What you should do: Look through the lines below and extract each one that contains "omega".

Records from a data source:
________________

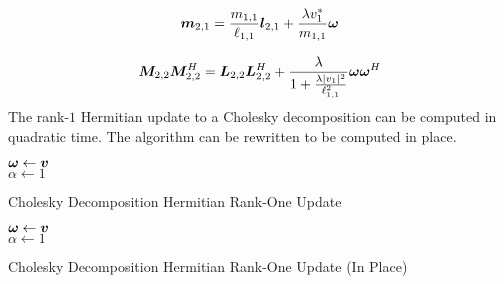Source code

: \begin{appendices}
\begin{equation}
\bm{m}_{2,1} = \frac{m_{1,1}}{\ell_{1,1}} \bm{l}_{2,1} + \frac{\lambda v_1^{*}}{m_{1,1}}\bm{\omega}
\end{equation}

\begin{equation}
\bm{M}_{2,2}\bm{M}_{2,2}^H = \bm{L}_{2,2}\bm{L}_{2,2}^H + \frac{\lambda}{1 + \frac{\lambda |v_1|^2}{\ell_{1,1}^2}}\bm{\omega}\bm{\omega}^H
\end{equation}
The rank-$1$ Hermitian update to a Cholesky decomposition can be computed in quadratic time. The algorithm can be rewritten to be computed in place.

\begin{algorithm}[H]
\SetAlgoLined
   $\bm{\omega} \leftarrow \bm{v}$ \\
   $\alpha \leftarrow 1$ \\
 \caption{Cholesky Decomposition Hermitian Rank-One Update}
\end{algorithm} 




\begin{algorithm}[H]
\SetAlgoLined
   $\bm{\omega} \leftarrow \bm{v}$ \\
   $\alpha \leftarrow 1$ \\
 \caption{Cholesky Decomposition Hermitian Rank-One Update (In Place)}
\end{algorithm} 





\end{appendices}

________________

The answer:
\bm{m}_{2,1} = \frac{m_{1,1}}{\ell_{1,1}} \bm{l}_{2,1} + \frac{\lambda v_1^{*}}{m_{1,1}}\bm{\omega}
\bm{M}_{2,2}\bm{M}_{2,2}^H = \bm{L}_{2,2}\bm{L}_{2,2}^H + \frac{\lambda}{1 + \frac{\lambda |v_1|^2}{\ell_{1,1}^2}}\bm{\omega}\bm{\omega}^H
   $\bm{\omega} \leftarrow \bm{v}$ \\
   $\bm{\omega} \leftarrow \bm{v}$ \\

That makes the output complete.